Task requirements: Only lines containing the word "poolmetadatasize" belong in the answer; copy each one from the records.

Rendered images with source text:
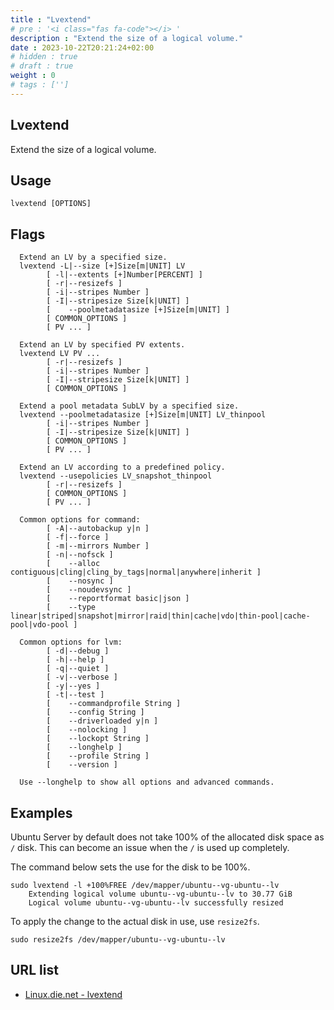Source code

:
 ```yaml
---
title : "Lvextend"
# pre : '<i class="fas fa-code"></i> '
description : "Extend the size of a logical volume."
date : 2023-10-22T20:21:24+02:00
# hidden : true
# draft : true
weight : 0
# tags : ['']
---
```


## Lvextend

Extend the size of a logical volume.

## Usage

```plain
lvextend [OPTIONS]
```

## Flags

```plain
  Extend an LV by a specified size.
  lvextend -L|--size [+]Size[m|UNIT] LV
        [ -l|--extents [+]Number[PERCENT] ]
        [ -r|--resizefs ]
        [ -i|--stripes Number ]
        [ -I|--stripesize Size[k|UNIT] ]
        [    --poolmetadatasize [+]Size[m|UNIT] ]
        [ COMMON_OPTIONS ]
        [ PV ... ]

  Extend an LV by specified PV extents.
  lvextend LV PV ...
        [ -r|--resizefs ]
        [ -i|--stripes Number ]
        [ -I|--stripesize Size[k|UNIT] ]
        [ COMMON_OPTIONS ]

  Extend a pool metadata SubLV by a specified size.
  lvextend --poolmetadatasize [+]Size[m|UNIT] LV_thinpool
        [ -i|--stripes Number ]
        [ -I|--stripesize Size[k|UNIT] ]
        [ COMMON_OPTIONS ]
        [ PV ... ]

  Extend an LV according to a predefined policy.
  lvextend --usepolicies LV_snapshot_thinpool
        [ -r|--resizefs ]
        [ COMMON_OPTIONS ]
        [ PV ... ]

  Common options for command:
        [ -A|--autobackup y|n ]
        [ -f|--force ]
        [ -m|--mirrors Number ]
        [ -n|--nofsck ]
        [    --alloc contiguous|cling|cling_by_tags|normal|anywhere|inherit ]
        [    --nosync ]
        [    --noudevsync ]
        [    --reportformat basic|json ]
        [    --type linear|striped|snapshot|mirror|raid|thin|cache|vdo|thin-pool|cache-pool|vdo-pool ]

  Common options for lvm:
        [ -d|--debug ]
        [ -h|--help ]
        [ -q|--quiet ]
        [ -v|--verbose ]
        [ -y|--yes ]
        [ -t|--test ]
        [    --commandprofile String ]
        [    --config String ]
        [    --driverloaded y|n ]
        [    --nolocking ]
        [    --lockopt String ]
        [    --longhelp ]
        [    --profile String ]
        [    --version ]

  Use --longhelp to show all options and advanced commands.
```

## Examples

Ubuntu Server by default does not take 100% of the allocated disk space as `/` disk. This can become an issue when the `/` is used up completely.

The command below sets the use for the disk to be 100%.

```plain
sudo lvextend -l +100%FREE /dev/mapper/ubuntu--vg-ubuntu--lv
    Extending logical volume ubuntu--vg-ubuntu--lv to 30.77 GiB
    Logical volume ubuntu--vg-ubuntu--lv successfully resized
```

To apply the change to the actual disk in use, use `resize2fs`.

```plain
sudo resize2fs /dev/mapper/ubuntu--vg-ubuntu--lv
```

## URL list

- [Linux.die.net - lvextend](https://linux.die.net/man/8/lvextend)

Answer for the task:
        [    --poolmetadatasize [+]Size[m|UNIT] ]
  lvextend --poolmetadatasize [+]Size[m|UNIT] LV_thinpool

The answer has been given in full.